A, Basal and clamp insulin B, blood glucose C, Glucose infusion rate (GIR) D, HGP (EndoRa) and E, Glucose disposal rate (Rd) in conscious 2 month old female Lepr^flox/flox IR^flox/flox (white bars, n=5), and Pomc-Cre, Lepr^flox/flox IR^flox/flox (black bars, n=5) mice. Values are presented as means +/− SE. * p<0.05 See also figure S4.

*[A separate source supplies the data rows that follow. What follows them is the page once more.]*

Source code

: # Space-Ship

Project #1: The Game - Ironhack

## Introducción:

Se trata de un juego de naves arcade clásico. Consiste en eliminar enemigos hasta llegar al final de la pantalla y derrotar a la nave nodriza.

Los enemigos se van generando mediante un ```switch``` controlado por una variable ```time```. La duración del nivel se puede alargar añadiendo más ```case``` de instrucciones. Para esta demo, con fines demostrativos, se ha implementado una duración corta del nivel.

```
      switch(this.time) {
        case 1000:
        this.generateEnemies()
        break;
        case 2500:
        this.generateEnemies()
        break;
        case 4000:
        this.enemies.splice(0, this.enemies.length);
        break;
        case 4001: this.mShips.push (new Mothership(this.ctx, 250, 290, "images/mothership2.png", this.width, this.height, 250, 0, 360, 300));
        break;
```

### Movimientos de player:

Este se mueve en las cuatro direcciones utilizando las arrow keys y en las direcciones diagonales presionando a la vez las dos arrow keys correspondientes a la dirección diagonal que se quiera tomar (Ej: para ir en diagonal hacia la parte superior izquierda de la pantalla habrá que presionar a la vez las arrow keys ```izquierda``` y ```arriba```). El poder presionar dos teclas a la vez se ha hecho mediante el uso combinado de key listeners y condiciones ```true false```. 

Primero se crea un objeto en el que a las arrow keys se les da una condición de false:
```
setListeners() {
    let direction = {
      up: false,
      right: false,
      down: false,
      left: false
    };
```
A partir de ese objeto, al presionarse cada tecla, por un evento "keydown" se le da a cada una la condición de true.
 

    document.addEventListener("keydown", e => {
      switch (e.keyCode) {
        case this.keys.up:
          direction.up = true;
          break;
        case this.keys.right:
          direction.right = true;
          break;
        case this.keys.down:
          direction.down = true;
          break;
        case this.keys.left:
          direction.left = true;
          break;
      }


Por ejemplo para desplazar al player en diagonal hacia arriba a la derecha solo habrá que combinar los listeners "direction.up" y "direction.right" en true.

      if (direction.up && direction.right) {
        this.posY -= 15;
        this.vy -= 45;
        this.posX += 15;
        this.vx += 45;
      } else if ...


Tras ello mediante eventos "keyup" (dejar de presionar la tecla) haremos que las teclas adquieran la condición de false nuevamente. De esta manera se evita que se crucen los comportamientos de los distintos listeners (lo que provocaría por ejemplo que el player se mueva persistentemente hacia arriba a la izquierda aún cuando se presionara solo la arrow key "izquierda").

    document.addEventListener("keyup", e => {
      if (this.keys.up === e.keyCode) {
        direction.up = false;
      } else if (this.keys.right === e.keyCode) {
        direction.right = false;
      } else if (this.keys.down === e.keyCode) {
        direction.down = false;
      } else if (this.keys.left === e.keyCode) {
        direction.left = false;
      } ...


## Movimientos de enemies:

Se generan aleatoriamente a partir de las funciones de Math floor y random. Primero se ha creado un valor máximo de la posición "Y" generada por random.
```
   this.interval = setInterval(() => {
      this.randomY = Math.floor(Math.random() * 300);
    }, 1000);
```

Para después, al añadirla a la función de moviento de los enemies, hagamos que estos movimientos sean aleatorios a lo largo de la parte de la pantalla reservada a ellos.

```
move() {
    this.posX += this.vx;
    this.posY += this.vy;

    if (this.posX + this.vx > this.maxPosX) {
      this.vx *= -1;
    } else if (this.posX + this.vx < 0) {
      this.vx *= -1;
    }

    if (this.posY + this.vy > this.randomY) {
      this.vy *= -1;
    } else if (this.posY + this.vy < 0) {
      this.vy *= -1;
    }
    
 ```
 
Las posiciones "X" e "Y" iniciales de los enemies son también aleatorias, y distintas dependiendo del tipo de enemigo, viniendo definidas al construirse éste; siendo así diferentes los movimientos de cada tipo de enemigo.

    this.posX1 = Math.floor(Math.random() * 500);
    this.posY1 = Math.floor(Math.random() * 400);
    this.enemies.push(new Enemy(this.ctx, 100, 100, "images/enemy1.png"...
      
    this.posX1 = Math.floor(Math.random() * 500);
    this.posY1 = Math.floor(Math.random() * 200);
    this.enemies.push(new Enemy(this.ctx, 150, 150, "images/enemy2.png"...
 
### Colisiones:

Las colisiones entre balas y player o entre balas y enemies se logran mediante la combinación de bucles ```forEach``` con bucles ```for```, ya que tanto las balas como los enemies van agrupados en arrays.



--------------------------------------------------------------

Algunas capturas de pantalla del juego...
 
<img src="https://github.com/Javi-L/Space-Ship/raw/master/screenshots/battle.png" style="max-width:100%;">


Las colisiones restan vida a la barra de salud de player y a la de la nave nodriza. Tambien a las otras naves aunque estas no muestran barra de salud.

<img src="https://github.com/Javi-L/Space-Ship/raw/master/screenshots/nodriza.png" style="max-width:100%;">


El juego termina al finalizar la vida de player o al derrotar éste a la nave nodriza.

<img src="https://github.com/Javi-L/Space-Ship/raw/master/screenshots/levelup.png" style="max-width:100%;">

Figure 6. Reduced fertility in Pomc-Cre, Lepr^flox/flox IR^flox/flox mice

A, Number of pups born to Lepr ^flox/flox, IR ^flox/flox (white bars), Pomc-Cre, IR ^flox/flox (grey bars), Pomc-Cre, Lepr ^flox/flox (striped bars), and Pomc-Cre, Lepr^flox/flox IR^flox/flox dams (black bars) that were 1.5–3 months of age (n=7–30), 4–5 months of age (n=7–14), or 6–8 months of age (n = 7–9). B, Percentage of Lepr ^flox/flox, IR ^flox/flox (white bars) and Pomc-Cre, Lepr^flox/flox IR^flox/flox dams (black bars) caged with control males that failed to produce a litter in two months. C, Pomc-Cre, Lepr^flox/flox IR^flox/flox mice (black bars, n=7) and littermate controls (Lepr ^flox/flox, IR ^flox/flox; white bars, n=7) were examined daily for 3 weeks for estrus length via vaginal cytology. Smears showing predominantly cornified cells were considered estrus-like. Data was analyzed by t-test. D, Blood was collected from female mice on diestrus as determined by vaginal cytology for assay of luteinizing hormone levels by RIA. Groups were compared by t-test. (n=16, 20) E, relative expression of GnRH as measured by qPCR in Lepr^flox/flox IR^flox/flox (white bars, n=7), Lepr^flox/flox,POMC-Cre (striped bars, n=7), and Lepr^flox/flox IR^flox/flox POMC-Cre (black bars, n=7) female mouse hypothalami. Values are means +/− SE. E,F, Sliced and H&E stained paraffin-embedded ovarian tissue from Pomc-Cre, Lepr^flox/flox IR^flox/flox mice (black bars, n=10) and littermate controls (Lepr ^flox/flox, IR ^flox/flox; white bars, n=10, 6) was examined for number of degenerating ova. G, Blood was collected from female mice on diestrus for assay of testosterone levels by RIA. (n=7) H, relative expression of murine 3β-HSD type I as measured by qPCR in Lepr^flox/flox IR^flox/flox (white bars, n=10), and Lepr^flox/flox IR^flox/flox POMC-Cre (black bars, n=11) female mouse ovaries by qPCR. Values are presented as means +/− SE. Groups were compared by t-test.